ERRORS OF JUDGMENT AND CHOICE----- Episode 2

THE HEURISTICS THAT ARE EMPLOYED TO ASSESS 
PROBABILITIES AND TO PREDICT VALUES 

                              REPRESENTATIVENESS 

   Many of the probabilistic questions with which people are concerned belong to one of the following types : What is the probability that object A belongs to class B ? What is the probability that event A originates from process B ? What is the probability that process B will generate event A ? In answering such questions people typically rely on the representativeness heuristic, in which probabilities are evaluated by the degree to which A is representative of B, that is, by the degree to which A resembles B. For example, when A is highly representative of B, the probability that A originates from B is judged to be high. On the other hand, if A is not similar to B, the probability that A originates from B is judged to be low. 

   Think back to the example of "Steve who was described 
as very shy and withdrawn, invariably helpful, but with little interest in people, or in the world of reality. A meek and tidy soul, he has a need for order and structure, and a passion for detail. " How do people assess the probability that Steve is engaged in a particular occupation from a list of possibilities [ for example, farmer, salesman, airline pilot, librarian, or physician ?] How do people order these occupations from most to least likely ? In the representativeness heuristic, the probability that Steve is a librarian, for example, is assessed by the degree to which he is representative of, or similar to, the stereotype of a librarian. Indeed, research with problems of this type has shown that people order the occupations by probability and by similarity in exactly the same way. This approach is not influenced by several factors that should affect judgments of probability. 

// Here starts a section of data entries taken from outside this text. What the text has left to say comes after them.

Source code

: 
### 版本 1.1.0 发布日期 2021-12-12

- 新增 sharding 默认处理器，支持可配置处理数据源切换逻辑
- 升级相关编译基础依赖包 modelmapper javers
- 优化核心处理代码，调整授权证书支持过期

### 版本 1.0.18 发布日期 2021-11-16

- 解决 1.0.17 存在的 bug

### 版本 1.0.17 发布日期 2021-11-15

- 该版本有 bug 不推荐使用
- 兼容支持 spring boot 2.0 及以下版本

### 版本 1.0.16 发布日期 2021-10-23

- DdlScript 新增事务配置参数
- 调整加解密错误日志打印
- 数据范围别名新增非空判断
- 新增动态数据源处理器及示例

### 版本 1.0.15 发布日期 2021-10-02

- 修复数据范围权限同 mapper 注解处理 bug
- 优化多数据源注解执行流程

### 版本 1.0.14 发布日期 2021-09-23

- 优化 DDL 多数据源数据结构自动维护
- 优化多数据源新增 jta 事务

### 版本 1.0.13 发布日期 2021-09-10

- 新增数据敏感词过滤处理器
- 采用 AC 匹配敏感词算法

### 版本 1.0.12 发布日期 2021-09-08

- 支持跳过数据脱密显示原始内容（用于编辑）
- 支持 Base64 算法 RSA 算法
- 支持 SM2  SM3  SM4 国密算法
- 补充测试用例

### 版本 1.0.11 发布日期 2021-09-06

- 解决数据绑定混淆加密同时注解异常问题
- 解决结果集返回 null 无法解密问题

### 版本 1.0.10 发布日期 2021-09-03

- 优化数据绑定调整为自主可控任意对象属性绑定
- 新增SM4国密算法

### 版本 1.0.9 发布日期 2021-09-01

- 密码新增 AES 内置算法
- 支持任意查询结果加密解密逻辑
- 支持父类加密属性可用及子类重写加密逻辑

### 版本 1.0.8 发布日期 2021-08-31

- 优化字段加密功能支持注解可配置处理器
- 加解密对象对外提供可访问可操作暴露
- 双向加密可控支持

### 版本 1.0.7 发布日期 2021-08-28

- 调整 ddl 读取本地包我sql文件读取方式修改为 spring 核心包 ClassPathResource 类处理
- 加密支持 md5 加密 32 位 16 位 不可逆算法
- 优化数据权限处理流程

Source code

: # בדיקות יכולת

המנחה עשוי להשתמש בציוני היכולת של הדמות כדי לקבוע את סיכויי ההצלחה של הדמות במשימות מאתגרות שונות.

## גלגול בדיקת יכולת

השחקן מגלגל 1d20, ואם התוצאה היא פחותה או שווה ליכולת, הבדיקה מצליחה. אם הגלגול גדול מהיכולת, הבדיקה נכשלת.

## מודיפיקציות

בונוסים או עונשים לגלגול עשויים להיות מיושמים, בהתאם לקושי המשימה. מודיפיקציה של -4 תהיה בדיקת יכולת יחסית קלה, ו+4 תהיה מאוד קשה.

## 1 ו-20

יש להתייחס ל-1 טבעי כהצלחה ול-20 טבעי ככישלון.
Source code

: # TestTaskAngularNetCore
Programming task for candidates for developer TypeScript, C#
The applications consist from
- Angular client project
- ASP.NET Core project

   Insensitivity to prior probability of outcomes. One of the factors that has no effect on representativeness but should have a major effect on probability is the prior probability, or base-rate frequency of the outcomes. In the case of Steve, for example, the fact that there are many more farmers than librarians in the population should enter into any reasonable estimate of the probability that Steve is a librarian rather than a farmer. Considerations of base-rate frequency, however, do not affect the similarity of Steve to the stereotypes of librarians and farmers. If people evaluate probability by representativeness, therefore, prior probabilities will be neglected. This hypothesis was tested in an experiment where prior probabilities were manipulated. Students were shown brief personality descriptions of several individuals, allegedly sampled at random from a group of 100 professionals ---- engineers and lawyers. The subjects were asked to assess, for each description, the probability that it belonged to an engineer rather than to a lawyer. In one experimental condition, subjects were told that the group from which the description had been drawn consisted of 70 engineers and 30 lawyers. In another condition, subjects were told that the group consisted of 30 engineers and 70 lawyers. The odds that any particular description belongs to an an engineer rather than to a lawyer should be higher in the first condition, where there is a majority of engineers, than in the second condition, where there is a majority of lawyers. Specifically, it can be shown by applying Bayes' rule that the ratio of these odds should be  [.7 / .3--squared], or 5.44, for each for each description. In a sharp violation of Bayes' rule, the subjects in these two conditions produced essentially the same probability judgments. Apparently, subjects evaluated the likelihood that a particular description belonged to an engineer rather than to a lawyer by the degree to which this description was representative of the two stereotypes, with little or no regard for the prior probabilities of the categories. 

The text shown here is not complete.